Population stratification is a challenge for our study. As a candidate gene-based study, it is unrealistic for us to implement standard procedures, such as genomic control or principle component analysis, requiring genome-wide genotyping data to adjust this potential confounder. Nonetheless, this might be a problem, especially considering that the samples for the discovery and validation stages were recruited from different sites. To adjust for this potential confounder, we restricted our sample recruitment process to ensure that the study subjects had relatively similar genetic backgrounds, even though this might bring a new problem of generalization. In addition, for combined analysis using samples from both the discovery and validation stages, we included a covariate indicating the sample batch to adjust for potential batch effects. Another potential issue is that SNP rs1800470 was not significant in the validation stage (OR = 1.18, P = 0.04). We performed a post-hoc power analysis using the sample size (N = 2,781) and the OR information (OR = 1.18) of the validation stage for rs1800470, revealing that the statistical power for detecting this SNP was only approximately 40%. Therefore, insufficient statistical power might have had a strong contribution.

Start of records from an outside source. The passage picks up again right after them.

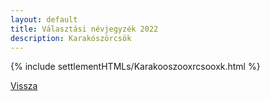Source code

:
 ```yaml
---
layout: default
title: Választási névjegyzék 2022
description: Karakószörcsök
---
```


{% include settlementHTMLs/Karakooszooxrcsooxk.html %}

[Vissza](./)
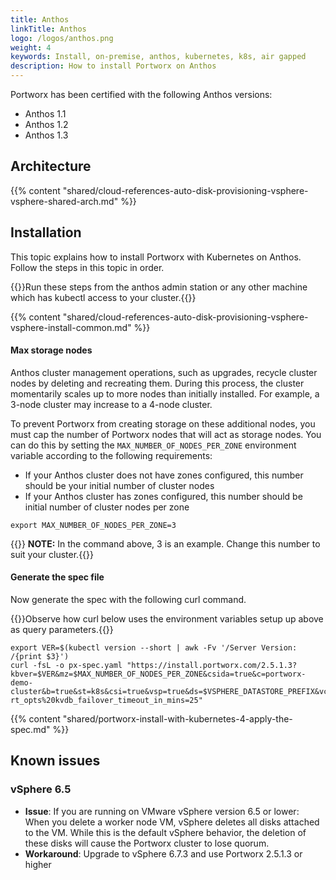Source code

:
 ```yaml
---
title: Anthos
linkTitle: Anthos
logo: /logos/anthos.png
weight: 4
keywords: Install, on-premise, anthos, kubernetes, k8s, air gapped
description: How to install Portworx on Anthos
---
```


Portworx has been certified with the following Anthos versions:

* Anthos 1.1
* Anthos 1.2
* Anthos 1.3 


## Architecture

{{% content "shared/cloud-references-auto-disk-provisioning-vsphere-vsphere-shared-arch.md" %}}

## Installation

This topic explains how to install Portworx with Kubernetes on Anthos. Follow the steps in this topic in order.

{{<info>}}Run these steps from the anthos admin station or any other machine which has kubectl access to your cluster.{{</info>}}

{{% content "shared/cloud-references-auto-disk-provisioning-vsphere-vsphere-install-common.md" %}}

#### Max storage nodes

Anthos cluster management operations, such as upgrades, recycle cluster nodes by deleting and recreating them. During this process, the cluster momentarily scales up to more nodes than initially installed. For example, a 3-node cluster may increase to a 4-node cluster.

To prevent Portworx from creating storage on these additional nodes, you must cap the number of Portworx nodes that will act as storage nodes. You can do this by setting the `MAX_NUMBER_OF_NODES_PER_ZONE` environment variable according to the following requirements:

* If your Anthos cluster does not have zones configured, this number should be your initial number of cluster nodes
* If your Anthos cluster has zones configured, this number should be initial number of cluster nodes per zone

```text
export MAX_NUMBER_OF_NODES_PER_ZONE=3
```
{{<info>}} **NOTE:** In the command above, 3 is an example. Change this number to suit your cluster.{{</info>}}

#### Generate the spec file

Now generate the spec with the following curl command.

{{<info>}}Observe how curl below uses the environment variables setup up above as query parameters.{{</info>}}

```text
export VER=$(kubectl version --short | awk -Fv '/Server Version: /{print $3}')
curl -fsL -o px-spec.yaml "https://install.portworx.com/2.5.1.3?kbver=$VER&mz=$MAX_NUMBER_OF_NODES_PER_ZONE&csida=true&c=portworx-demo-cluster&b=true&st=k8s&csi=true&vsp=true&ds=$VSPHERE_DATASTORE_PREFIX&vc=$VSPHERE_VCENTER&s=%22$VSPHERE_DISK_TEMPLATE%22&misc=-rt_opts%20kvdb_failover_timeout_in_mins=25"
```

{{% content "shared/portworx-install-with-kubernetes-4-apply-the-spec.md" %}}

## Known issues

### vSphere 6.5

* **Issue**: If you are running on VMware vSphere version 6.5 or lower: When you delete a worker node VM, vSphere deletes all disks attached to the VM. While this is the default vSphere behavior, the deletion of these disks will cause the Portworx cluster to lose quorum.
* **Workaround**: Upgrade to vSphere 6.7.3 and use Portworx 2.5.1.3 or higher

The TGF-β/SMAD signalling pathway plays a very critical role in the expression of genes controlling differentiation in embryonic stem cells41. SMAD3 encodes a transcriptional modulator that binds to the promoter region of many genes that are regulated by TGF-β. As a candidate-gene-based study, we only focused on two genes: TGFB1 and IL-6. However, according to the results of protein-protein interaction analysis, several other genes appear to strongly interact with our candidate genes (Supplemental Figure S2). Among these, SMAD3, which encodes a transcriptional modulator that binds to the promoter region of many genes that are regulated by TGF-β, is particularly interesting. The onset and development of DDH might involve additional genes in a systematic manner. In the future, it will be important to include more TGFB1-related genes, perhaps an entire pathway, in a genetics study, and the TGF-β/SMAD signalling pathway is a good candidate in this regard.

Conclusion

In this study, we investigated the potential association of TGFB1 and IL-6 with DDH. Our findings support an important role for TGFB1 and IL-6 in the onset and development of DDH, though this significant SNP cannot serve as an indicator of DDH severity. Further research is needed to validate the association identified between IL-6 and DDH.